While we are living in a vastly different culture from the dominant farming culture of Judah in the 1st century, we must be careful to avoid ‘throwing out the baby with the bathwater.’
Mutual respect and tolerance
One thing I notice that is in short supply in the church today is mutual respect and tolerance between young and old. Interaction between age groups is often missing. Sometimes the youth sit on one side of the church and older people sit on the other. Sometimes one refuses to acknowledge the presence of the other even when walking past each other. Sometimes the interaction between age groups is practically non-existent.
- Perhaps this divide is based on misunderstandings.
- Perhaps the young think that the elderly would be boring to talk to.
- Perhaps the elderly assume that the young have no interest in what they have to say.
I believe that respect and tolerance is a two way thing but it needs to be worked at. Take an example that can be an issue in many churches – worship music. Drums, guitars and a variety of amplified instruments played through the sound board where the volume switches are set at high may strongly appeal to young people but not so much to the elderly. But it doesn’t help when some older people constantly wear their ‘grumpy old man/woman’ face and continually whine and complain! Such complaining can become a habit, so that even when the music isn’t loud, there are those who mutter that it is. The Bible has some strong words to say about people who mutter!
The fact is that the style of church music today is different from what it was when we were young. And frankly, I personally like a lot of today’s music and the volume doesn’t particularly bother me, especially when it is appropriate for the theme of the song. Sometimes we can be much too critical – and needlessly so.
I am reminded of the account in 2 Samuel 6 of David’s rescuing the Ark of the Covenant from the Philistines. Verse 5 says, ‘David and the whole house of Israel were celebrating with all their might before the Lord, with songs and with harps, lyres, tambourines, rattles and cymbals.’ They must have been making quite a noise! Then verses 14 and 15 comment, ‘David, wearing a linen ephod, danced before the Lord with all his might, while he and the entire house of Israel brought up the ark of the Lord with shouts and the sound of trumpets.’
That must have been quite a sight and the volume of the music would have been very loud. Of course, someone had to complain! It was Michal, David’s wife, who stepped forward and said sarcastically, ‘How glorious was the king of Israel today.’ David replied, ‘I was dancing to honour the Lord… And I will go on dancing to honour the Lord’ (GNB).
That’s the key! Not the style of the songs, nor the instruments that are used, nor the volume they make, nor even the dancing they may evoke but the One for whose honour and praise and glory of it is offered. If it is truly offered to God as an act of worship, who are we to mutter and make complaining comments?

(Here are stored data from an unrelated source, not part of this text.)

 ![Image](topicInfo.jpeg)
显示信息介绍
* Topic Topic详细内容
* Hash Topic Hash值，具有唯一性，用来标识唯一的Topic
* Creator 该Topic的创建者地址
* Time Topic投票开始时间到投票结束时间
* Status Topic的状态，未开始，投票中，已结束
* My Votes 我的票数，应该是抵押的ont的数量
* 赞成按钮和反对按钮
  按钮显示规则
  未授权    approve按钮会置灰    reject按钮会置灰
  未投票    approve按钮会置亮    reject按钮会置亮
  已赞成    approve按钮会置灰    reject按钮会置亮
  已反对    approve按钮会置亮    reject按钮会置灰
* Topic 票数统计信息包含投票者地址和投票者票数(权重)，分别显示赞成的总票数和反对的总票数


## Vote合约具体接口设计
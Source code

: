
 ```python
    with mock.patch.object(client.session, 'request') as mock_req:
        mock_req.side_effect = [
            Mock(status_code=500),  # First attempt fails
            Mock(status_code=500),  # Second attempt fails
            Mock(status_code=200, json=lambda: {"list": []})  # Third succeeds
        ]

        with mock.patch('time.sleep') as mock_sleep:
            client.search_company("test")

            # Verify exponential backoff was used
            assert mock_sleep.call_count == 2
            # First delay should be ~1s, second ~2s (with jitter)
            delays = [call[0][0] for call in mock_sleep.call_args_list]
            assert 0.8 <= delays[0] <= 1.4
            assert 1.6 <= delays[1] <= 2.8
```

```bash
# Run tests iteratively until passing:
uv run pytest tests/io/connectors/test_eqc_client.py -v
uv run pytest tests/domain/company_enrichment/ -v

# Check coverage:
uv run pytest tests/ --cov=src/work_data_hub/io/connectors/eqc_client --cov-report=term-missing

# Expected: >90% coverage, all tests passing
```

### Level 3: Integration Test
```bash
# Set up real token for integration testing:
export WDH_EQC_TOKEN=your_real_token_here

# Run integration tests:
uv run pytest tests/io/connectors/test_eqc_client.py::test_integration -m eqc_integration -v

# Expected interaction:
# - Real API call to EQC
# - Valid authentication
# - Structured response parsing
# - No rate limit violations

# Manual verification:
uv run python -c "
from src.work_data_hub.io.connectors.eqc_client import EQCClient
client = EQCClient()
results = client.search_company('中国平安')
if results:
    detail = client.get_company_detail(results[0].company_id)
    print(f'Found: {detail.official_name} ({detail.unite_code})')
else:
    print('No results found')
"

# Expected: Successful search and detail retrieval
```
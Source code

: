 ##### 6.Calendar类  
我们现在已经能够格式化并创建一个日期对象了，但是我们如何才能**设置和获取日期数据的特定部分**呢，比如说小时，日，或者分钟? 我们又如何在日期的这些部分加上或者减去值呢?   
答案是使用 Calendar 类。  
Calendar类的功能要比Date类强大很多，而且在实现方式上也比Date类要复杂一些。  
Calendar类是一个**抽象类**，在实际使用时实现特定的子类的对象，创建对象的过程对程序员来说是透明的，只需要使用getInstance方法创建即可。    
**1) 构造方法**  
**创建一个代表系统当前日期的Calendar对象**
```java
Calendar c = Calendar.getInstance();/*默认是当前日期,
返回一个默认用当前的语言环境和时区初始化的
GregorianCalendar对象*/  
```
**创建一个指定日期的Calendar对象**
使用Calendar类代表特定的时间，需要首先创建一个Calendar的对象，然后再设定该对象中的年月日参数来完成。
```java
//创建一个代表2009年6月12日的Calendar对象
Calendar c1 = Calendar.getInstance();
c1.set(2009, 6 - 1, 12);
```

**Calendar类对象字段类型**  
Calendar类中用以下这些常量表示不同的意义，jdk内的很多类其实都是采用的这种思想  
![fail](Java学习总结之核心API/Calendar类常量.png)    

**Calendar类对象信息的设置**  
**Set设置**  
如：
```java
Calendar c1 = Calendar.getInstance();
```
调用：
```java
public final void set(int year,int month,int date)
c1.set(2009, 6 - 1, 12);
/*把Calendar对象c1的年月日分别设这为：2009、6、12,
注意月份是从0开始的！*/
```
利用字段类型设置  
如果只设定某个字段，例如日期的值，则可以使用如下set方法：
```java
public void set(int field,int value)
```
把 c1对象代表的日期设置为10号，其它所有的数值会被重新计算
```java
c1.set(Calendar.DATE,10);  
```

Victims of a cultural shift
I was in India about 8 years ago doing some teaching for Bible college students. One of the things that impressed me was the respect they showed me. They met me at the door, carried my briefcase, got me a cup of coffee at break time, and so on. Some cultures embrace the principle of respect for older people. And we did too at one time. But times have changed. Contemporary culture, fed by the media and advertising, has created the cult of youth. Fired by consumerism, mass advertising seeks to stress the over-riding importance of youth.
Thinking that the ‘younger generations’ are ‘with it’ but older people are clearly ‘without it’, and that the younger generations are a bright light in society but the elderly are a burden on society, has secured a sound foothold today. Sadly in recent decades the church has more and more bought into this uncomplimentary and untrue philosophy of the cult of youth.
That subtle shift in cultural values has been creeping into the church for decades. Some churches today even deliberately promote the fact that they are youth oriented, and that their goals and programmes are youth focused, and that their mission and ministry are youth targeted. Sometimes a ‘meeting for seniors’ is included in the programming as a kind of concession. The thinking seems to be that the elderly have had their day; they have passed their ‘Use by’ date, so they can now move over and let the young people show how it should be done!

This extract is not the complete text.